• **Activity**:
Starting with the line that has "## Question Q4" in the records below and ending with the line that has "[HTML URL Encoding", output those lines exactly and nothing more; omit the pictures.

• **Records supplied**:
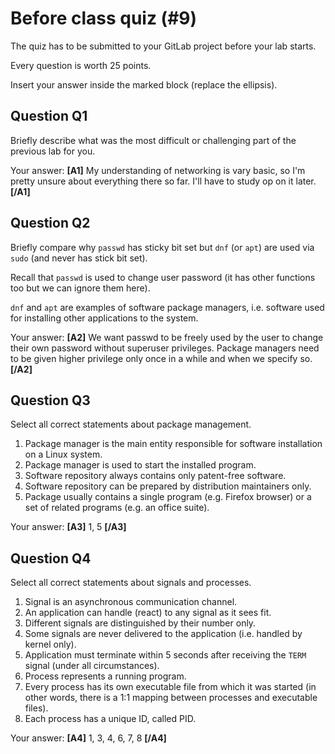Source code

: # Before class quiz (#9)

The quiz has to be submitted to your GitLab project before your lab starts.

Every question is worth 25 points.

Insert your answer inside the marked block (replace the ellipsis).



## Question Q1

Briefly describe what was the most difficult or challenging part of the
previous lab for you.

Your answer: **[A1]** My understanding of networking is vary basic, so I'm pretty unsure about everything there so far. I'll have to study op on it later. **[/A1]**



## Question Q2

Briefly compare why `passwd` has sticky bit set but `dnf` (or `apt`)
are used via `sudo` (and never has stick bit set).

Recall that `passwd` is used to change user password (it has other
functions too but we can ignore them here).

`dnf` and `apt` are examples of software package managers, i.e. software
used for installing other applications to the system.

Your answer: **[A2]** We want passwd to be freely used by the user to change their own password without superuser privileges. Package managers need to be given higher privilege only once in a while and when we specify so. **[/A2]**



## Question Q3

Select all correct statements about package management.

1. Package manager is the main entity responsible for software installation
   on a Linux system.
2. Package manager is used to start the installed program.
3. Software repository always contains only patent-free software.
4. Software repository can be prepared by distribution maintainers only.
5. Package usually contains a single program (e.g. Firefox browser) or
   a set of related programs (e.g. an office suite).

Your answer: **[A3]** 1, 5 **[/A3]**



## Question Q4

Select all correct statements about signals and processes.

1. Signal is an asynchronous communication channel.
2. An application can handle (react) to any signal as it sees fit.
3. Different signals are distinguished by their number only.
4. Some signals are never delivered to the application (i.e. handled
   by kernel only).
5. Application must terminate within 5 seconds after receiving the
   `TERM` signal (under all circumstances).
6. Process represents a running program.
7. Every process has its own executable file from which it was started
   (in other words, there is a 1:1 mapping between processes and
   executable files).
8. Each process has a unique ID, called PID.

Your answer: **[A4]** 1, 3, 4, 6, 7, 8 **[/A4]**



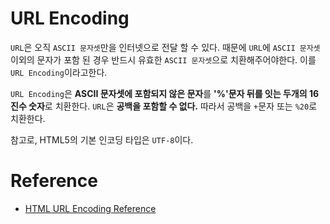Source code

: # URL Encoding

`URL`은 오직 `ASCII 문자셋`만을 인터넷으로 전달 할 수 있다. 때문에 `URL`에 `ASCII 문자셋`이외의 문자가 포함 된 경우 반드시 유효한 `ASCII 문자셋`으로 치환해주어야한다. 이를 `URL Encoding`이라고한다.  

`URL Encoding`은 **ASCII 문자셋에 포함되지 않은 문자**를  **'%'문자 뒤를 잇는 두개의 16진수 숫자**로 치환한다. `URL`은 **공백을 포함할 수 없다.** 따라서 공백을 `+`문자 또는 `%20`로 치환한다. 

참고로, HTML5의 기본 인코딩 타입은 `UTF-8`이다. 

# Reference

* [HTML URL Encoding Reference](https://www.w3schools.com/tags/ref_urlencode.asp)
---
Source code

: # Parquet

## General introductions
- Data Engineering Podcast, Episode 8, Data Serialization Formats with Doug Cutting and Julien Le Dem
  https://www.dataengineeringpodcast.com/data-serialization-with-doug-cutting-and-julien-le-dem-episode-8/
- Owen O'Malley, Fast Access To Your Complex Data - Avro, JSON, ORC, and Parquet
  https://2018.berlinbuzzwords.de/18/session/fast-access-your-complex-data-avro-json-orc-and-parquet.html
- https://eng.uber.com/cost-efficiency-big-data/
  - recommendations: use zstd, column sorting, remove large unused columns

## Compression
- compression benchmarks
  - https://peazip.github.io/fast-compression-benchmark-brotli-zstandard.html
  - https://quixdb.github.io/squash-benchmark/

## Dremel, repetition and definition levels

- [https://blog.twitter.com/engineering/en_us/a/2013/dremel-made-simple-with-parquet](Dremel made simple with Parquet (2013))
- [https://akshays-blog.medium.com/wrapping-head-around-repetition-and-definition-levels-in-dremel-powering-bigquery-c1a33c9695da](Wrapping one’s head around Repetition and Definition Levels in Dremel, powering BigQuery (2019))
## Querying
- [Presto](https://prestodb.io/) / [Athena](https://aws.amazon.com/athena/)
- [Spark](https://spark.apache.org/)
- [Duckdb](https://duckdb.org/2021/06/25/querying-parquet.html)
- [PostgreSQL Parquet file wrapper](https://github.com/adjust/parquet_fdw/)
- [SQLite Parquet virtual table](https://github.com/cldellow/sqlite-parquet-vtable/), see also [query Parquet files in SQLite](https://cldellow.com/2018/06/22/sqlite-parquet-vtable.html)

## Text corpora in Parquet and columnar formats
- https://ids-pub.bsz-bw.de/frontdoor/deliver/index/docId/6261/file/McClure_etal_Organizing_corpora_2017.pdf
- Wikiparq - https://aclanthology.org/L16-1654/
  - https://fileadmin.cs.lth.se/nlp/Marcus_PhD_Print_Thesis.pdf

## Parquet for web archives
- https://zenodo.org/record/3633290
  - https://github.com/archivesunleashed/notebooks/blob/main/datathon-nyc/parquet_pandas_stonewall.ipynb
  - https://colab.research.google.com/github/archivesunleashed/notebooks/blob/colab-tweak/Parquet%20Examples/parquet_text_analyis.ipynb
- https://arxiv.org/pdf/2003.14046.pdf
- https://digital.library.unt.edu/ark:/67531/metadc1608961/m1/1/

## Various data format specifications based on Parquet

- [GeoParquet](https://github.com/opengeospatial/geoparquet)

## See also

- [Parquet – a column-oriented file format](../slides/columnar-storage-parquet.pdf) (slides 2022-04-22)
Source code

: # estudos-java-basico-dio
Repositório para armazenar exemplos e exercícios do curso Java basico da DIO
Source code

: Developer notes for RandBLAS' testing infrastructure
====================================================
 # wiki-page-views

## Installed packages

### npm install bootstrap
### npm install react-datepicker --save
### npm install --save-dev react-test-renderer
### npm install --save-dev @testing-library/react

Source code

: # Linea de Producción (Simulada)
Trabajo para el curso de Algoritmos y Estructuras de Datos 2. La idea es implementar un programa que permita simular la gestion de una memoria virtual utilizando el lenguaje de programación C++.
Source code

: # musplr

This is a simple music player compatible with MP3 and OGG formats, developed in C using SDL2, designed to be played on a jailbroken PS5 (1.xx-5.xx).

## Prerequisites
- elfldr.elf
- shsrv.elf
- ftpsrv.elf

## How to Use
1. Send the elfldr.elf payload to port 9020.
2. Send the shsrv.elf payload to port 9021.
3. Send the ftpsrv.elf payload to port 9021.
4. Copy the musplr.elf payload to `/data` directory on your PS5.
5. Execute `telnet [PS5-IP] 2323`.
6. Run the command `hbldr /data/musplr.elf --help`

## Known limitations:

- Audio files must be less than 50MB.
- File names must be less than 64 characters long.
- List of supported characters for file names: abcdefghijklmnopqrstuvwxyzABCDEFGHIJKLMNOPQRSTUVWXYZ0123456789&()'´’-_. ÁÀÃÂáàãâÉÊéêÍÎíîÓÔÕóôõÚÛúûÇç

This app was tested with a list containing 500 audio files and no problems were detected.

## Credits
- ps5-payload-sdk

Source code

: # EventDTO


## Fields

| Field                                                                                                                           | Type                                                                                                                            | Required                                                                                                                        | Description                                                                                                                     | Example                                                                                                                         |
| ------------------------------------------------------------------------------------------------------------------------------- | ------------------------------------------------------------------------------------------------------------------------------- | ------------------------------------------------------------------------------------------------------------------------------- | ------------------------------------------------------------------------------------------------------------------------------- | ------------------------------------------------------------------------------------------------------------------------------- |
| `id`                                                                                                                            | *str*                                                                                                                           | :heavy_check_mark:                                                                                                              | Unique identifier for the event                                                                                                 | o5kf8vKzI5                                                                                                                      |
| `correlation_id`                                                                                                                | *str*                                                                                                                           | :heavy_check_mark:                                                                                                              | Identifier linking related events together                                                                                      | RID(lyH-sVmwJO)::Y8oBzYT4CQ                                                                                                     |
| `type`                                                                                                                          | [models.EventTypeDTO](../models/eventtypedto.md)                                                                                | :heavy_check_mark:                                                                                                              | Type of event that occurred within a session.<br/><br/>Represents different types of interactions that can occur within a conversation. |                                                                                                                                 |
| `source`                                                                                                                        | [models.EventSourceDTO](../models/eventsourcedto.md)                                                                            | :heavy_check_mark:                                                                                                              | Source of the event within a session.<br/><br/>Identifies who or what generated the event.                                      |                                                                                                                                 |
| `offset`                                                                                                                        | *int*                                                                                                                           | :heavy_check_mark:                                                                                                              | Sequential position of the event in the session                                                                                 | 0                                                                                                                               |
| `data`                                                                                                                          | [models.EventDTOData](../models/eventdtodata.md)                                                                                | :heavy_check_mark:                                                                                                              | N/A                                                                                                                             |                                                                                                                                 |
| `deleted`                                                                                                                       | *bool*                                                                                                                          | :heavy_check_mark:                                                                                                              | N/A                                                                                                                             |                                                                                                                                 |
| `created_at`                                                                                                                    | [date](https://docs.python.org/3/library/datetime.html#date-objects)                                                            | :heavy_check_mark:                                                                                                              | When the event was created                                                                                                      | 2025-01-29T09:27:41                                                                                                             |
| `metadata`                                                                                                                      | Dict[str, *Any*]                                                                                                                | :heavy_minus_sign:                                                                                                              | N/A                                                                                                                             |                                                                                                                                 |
==
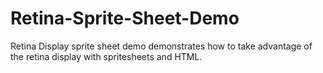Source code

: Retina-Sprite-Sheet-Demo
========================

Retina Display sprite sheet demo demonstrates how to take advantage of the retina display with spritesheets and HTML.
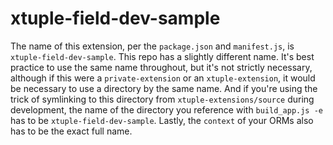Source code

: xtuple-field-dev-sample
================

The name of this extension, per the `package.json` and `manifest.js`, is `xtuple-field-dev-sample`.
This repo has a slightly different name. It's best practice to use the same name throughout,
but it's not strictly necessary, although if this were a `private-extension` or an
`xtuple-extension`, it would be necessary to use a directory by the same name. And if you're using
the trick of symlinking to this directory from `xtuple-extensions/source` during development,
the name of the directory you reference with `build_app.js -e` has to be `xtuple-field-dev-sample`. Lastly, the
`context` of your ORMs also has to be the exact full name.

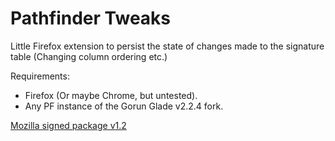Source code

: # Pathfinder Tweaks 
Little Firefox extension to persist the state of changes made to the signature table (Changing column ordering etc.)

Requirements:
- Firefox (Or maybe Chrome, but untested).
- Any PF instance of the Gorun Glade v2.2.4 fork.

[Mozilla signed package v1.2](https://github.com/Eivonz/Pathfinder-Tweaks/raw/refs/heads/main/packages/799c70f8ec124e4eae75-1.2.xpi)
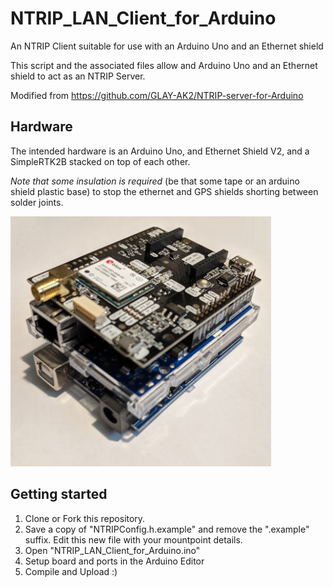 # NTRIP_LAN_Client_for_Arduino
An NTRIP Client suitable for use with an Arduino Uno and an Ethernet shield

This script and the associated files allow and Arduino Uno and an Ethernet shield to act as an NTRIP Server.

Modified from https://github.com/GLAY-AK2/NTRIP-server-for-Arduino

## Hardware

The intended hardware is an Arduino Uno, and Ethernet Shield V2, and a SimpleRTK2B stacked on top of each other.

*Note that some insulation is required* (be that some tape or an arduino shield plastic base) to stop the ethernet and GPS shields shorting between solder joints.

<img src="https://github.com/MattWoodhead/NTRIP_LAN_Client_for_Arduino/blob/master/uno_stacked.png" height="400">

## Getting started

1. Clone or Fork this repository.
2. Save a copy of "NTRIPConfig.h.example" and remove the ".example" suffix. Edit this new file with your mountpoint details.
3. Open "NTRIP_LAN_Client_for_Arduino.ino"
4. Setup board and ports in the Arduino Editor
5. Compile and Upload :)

• **Worked solution**:
## Question Q4

Select all correct statements about signals and processes.

1. Signal is an asynchronous communication channel.
2. An application can handle (react) to any signal as it sees fit.
3. Different signals are distinguished by their number only.
4. Some signals are never delivered to the application (i.e. handled
   by kernel only).
5. Application must terminate within 5 seconds after receiving the
   `TERM` signal (under all circumstances).
6. Process represents a running program.
7. Every process has its own executable file from which it was started
   (in other words, there is a 1:1 mapping between processes and
   executable files).
8. Each process has a unique ID, called PID.

Your answer: **[A4]** 1, 3, 4, 6, 7, 8 **[/A4]**



Source code

: # URL Encoding

`URL`은 오직 `ASCII 문자셋`만을 인터넷으로 전달 할 수 있다. 때문에 `URL`에 `ASCII 문자셋`이외의 문자가 포함 된 경우 반드시 유효한 `ASCII 문자셋`으로 치환해주어야한다. 이를 `URL Encoding`이라고한다.  

`URL Encoding`은 **ASCII 문자셋에 포함되지 않은 문자**를  **'%'문자 뒤를 잇는 두개의 16진수 숫자**로 치환한다. `URL`은 **공백을 포함할 수 없다.** 따라서 공백을 `+`문자 또는 `%20`로 치환한다. 

참고로, HTML5의 기본 인코딩 타입은 `UTF-8`이다. 

# Reference

* [HTML URL Encoding Reference](https://www.w3schools.com/tags/ref_urlencode.asp)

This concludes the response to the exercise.